Community

Proper identifier for special characters when creating columns

Answered

Russell Jhun Bucsit User

October 14, 2020 08:09

Hello,

In the source file, there are two column headers which are named "Service Level (aban +ve)" and "Service Level (aban -ve)". When fivetran created these columns in a redshift table only one column was created, "service_level_aban_ve_".

We would like to request a feature that instead of automatically replacing all special characters with underscore (_) when creating redshift columns, fivetran should be able to detect some characters and replace them with a proper identifier. For example, % should be replaced by "pct", - should be replaced by "minus", + should be replaced by "plus" or # should be replaced by "num".

For detailed use case, please see attached two images that show a) the original columns in the source file and b) the created column in the redshift table.

There was already a request for this feature (https://support.fivetran.com/hc/en-us/requests/11250) which was closed the first time, and followed up 2 times ( https://support.fivetran.com/hc/en-us/requests/11913, https://support.fivetran.com/hc/en-us/requests/13194) with the latest reply recommending us to request directly here at the feature request portal.

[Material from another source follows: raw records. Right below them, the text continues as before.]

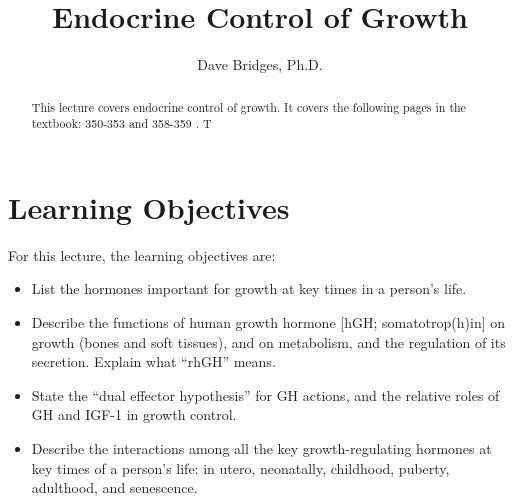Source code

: \documentclass{tufte-handout}
\title{Endocrine Control of Growth}
\author{Dave Bridges, Ph.D.}
\begin{document}
\maketitle%

\begin{abstract}
\noindent This lecture covers endocrine control of growth.  It covers the following pages in the textbook: 350-353 and 358-359 \cite{Widmaier2013}.  T
\end{abstract}

\tableofcontents

\pagebreak

\section{Learning Objectives}
For this lecture, the learning objectives are:
\begin{itemize}
\item List the hormones important for growth at key times in a person’s life.
\item Describe the functions of human growth hormone [hGH; somatotrop(h)in] on growth (bones and soft tissues), and on metabolism, and the regulation of its secretion.  Explain what “rhGH” means.
\item State the “dual effector hypothesis” for GH actions, and the relative roles of GH and IGF-1 in growth control. 
\item Describe the interactions among all the key growth-regulating hormones at key times of a person’s life: in utero, neonatally, childhood, puberty, adulthood, and senescence.

\end{itemize}



\listoffigures
\listoftables



\end{document}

Please sign in to leave a comment.

Comments

2 comments

Official comment

Kevin Kim Fivetranner
- October 27, 2020 22:12
Hi Russell,

Kevin from the Product team here - apologies for the delay! The team has been discussing potential solutions for this problem.

In order to stay in line with our core product principles, it is crucial that the solution to this situation is simple, predictable, and default for all connectors. For this particular case of special characters, we discussed several potential solutions:

1. Don't rename symbols, and keep column names the same when writing to destinations: This solution is not possible since many warehouses support different characters. For example, while Snowflake supports characters like '+' and '-', Azure Synapse does not. We have renaming conventions because the destinations we partner with all have different character set requirements.

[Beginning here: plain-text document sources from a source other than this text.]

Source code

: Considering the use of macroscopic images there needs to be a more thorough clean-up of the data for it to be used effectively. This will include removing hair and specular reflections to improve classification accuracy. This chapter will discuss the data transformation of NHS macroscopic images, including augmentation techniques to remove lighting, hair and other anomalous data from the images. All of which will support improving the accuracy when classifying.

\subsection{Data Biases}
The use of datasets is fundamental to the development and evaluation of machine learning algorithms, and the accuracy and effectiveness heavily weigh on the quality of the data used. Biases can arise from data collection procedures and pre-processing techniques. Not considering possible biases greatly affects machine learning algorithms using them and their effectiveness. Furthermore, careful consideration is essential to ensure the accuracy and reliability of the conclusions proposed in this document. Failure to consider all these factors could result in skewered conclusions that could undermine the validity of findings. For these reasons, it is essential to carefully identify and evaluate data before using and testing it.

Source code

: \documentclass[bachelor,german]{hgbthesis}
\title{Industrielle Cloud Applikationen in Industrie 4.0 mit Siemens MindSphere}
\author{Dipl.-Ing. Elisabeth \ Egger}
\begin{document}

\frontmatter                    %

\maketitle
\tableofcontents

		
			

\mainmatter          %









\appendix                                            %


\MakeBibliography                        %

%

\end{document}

2. Rename symbols to a set of readable strings (e.g. '+' resolves to 'plus'): This solution seemed promising at first, but there are many characters where we don't have context on what the symbol should mean. For example, 'dollars lost (-)' might intuitively become 'dollars lost (minus)', but what about a column such as 'long-term data' which should be 'long hyphen term data'. There are some columns where we don't know what the symbol should become, and might cause confusion when analysts see these names in their warehouse.

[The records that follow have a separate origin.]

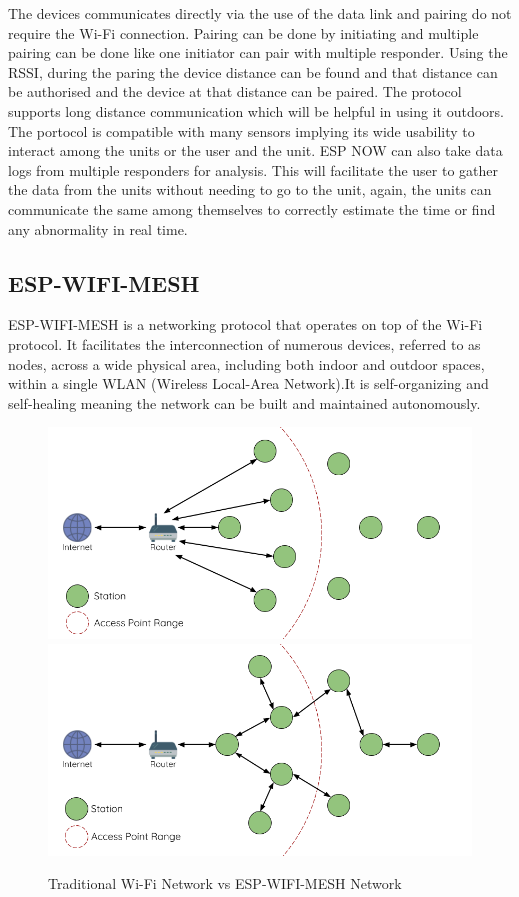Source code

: The devices communicates directly via the use of the data link and pairing do not require the Wi-Fi connection. Pairing can be done by initiating and multiple pairing can be done like one initiator can pair with multiple responder. Using the RSSI, during the paring the device distance can be found and that distance can be authorised and the device at that distance can be paired. The protocol supports long distance communication which will be helpful in using it outdoors. The portocol is compatible with many sensors implying its wide usability to interact among the units or the user and the unit. ESP NOW can also take data logs from multiple responders for analysis. This will facilitate the user to gather the data from the units without needing to go to the unit, again, the units can communicate the same among themselves to correctly estimate the time or find any abnormality in real time. 


\subsection{ESP-WIFI-MESH}
ESP-WIFI-MESH is a networking protocol that operates on top of the Wi-Fi protocol. It facilitates the interconnection of numerous devices, referred to as nodes, across a wide physical area, including both indoor and outdoor spaces, within a single WLAN (Wireless Local-Area Network).It is self-organizing and self-healing meaning the network can be built and maintained autonomously.

\begin{figure}[H]
     \includegraphics[width=0.5\linewidth]{Files/Images/traditional-network.png}
     \includegraphics[width=0.55\linewidth]{Files/Images/esp-wifi-mesh.png}
     \caption{Traditional Wi-Fi Network vs ESP-WIFI-MESH Network}
     \label{fig:enter-label}

\end{figure}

3. Whenever we detect a duplicate, append some number to the column name: An example of this would be when you create duplicate files on your computer. You might see a syntax like 'myColumn' and 'myColumn (1)'. This solution does not guarantee preventing duplicates for all custom column types, and we felt does that fix the core of the issue, which is having different columns that are resolving to the same name.

Each of these proposals creates issues/problems because the solutions do not clearly solve the underlying issue. Would you have any feedback on the discussion points above?

Also, would it be possible for you to run a script prior to Fivetran syncs to change the names of the columns to prevent the name duplications that occur?
Russell Jhun Bucsit User
- October 26, 2020 07:41
Hello support team, following up on this please. Thank you